>>487I've been thinking about this myself. I've been wanting to make my own little roguelike for some time now, and one of its gimmicks is that the player controls an entire party, not just a single character who might have followers or pets. So far I've come up with a few ideas.
The most basic idea is your typical player-controlled leader/AI-controlled followers scheme, except you can choose who will be the leader at any time. This one's the easiest to learn and control. Switch to controlling the party's rogue so she can unlock the door, then switch back to your fighter so he enters the room first. However, it's unsuitable if you want total control of your party in a combat situation. For instance, if you're controlling the fighter, and you want to control the rogue, you would have to give up control over the fighter and wait until it's the rogue's turn.
A workaround for that would be to allow the player to give AI-controlled members orders that they follow on their next turn. For example, you're controlling the fighter, it's his turn to act, and there's a goblin you'd like to approach. But you also want to make sure the rogue shoots it on her next turn. So you issue an order to the rogue telling her to shoot the goblin, then you go ahead and take a step towards it. Then the goblin approaches the fighter on its turn, and the rogue shoots the goblin on her turn. Then the fighter's turn comes up, and you get control of the game again.
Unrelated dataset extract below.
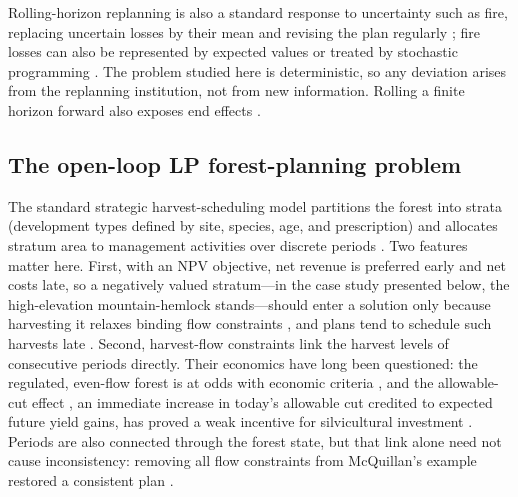 Rolling-horizon replanning is also a standard response to uncertainty such as fire, replacing uncertain losses by their mean and revising the plan regularly \citep[\citealp{gunn1991some}; see][p.~333]{gunn2007models}; fire losses can also be represented by expected values \citep{reed1986optimal} or treated by stochastic programming \citep{gassmann1989optimal,boychuk1996multistage}. The problem studied here is deterministic, so any deviation arises from the replanning institution, not from new information. Rolling a finite horizon forward also exposes end effects \citep{grinold1983model}.

\hypertarget{the-open-loop-lp-forest-planning-problem}{%
\subsection{The open-loop LP forest-planning problem}\label{the-open-loop-lp-forest-planning-problem}}

The standard strategic harvest-scheduling model partitions the forest into strata (development types defined by site, species, age, and prescription) and allocates stratum area to management activities over discrete periods \citep{johnson1977techniques}. Two features matter here. First, with an NPV objective, net revenue is preferred early and net costs late, so a negatively valued stratum---in the case study presented below, the high-elevation mountain-hemlock stands---should enter a solution only because harvesting it relaxes binding flow constraints \citep[pp.~72, 76]{daugherty1991credibility}, and plans tend to schedule such harvests late \citep[p.~332]{gunn2007models}. Second, harvest-flow constraints link the harvest levels of consecutive periods directly. Their economics have long been questioned: the regulated, even-flow forest is at odds with economic criteria \citep{thompson1966traditional}, and the allowable-cut effect \citep{schweitzer1972allowable}, an immediate increase in today's allowable cut credited to expected future yield gains, has proved a weak incentive for silvicultural investment \citep{luckert1995allowable,hegan2000economic}. Periods are also connected through the forest state, but that link alone need not cause inconsistency: removing all flow constraints from McQuillan's example restored a consistent plan \citep[p.~25]{daugherty1991credibility}.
Alternatively, the game can go into "combat mode" whenever a monster engages you or vice versa. In this mode, you control each of your party members every time their turn comes up. It'd give you absolute control over your entire party when you need it the most, but the constant switching of party members would probably be a huge pain. To alleviate that, turns in combat mode could be long enough to allow each creature to perform multiple actions in one turn. So instead of having to move each your party members one square at a time towards the enemy, you could have each of them move several squares each turn, and possibly even attack if they have enough time left.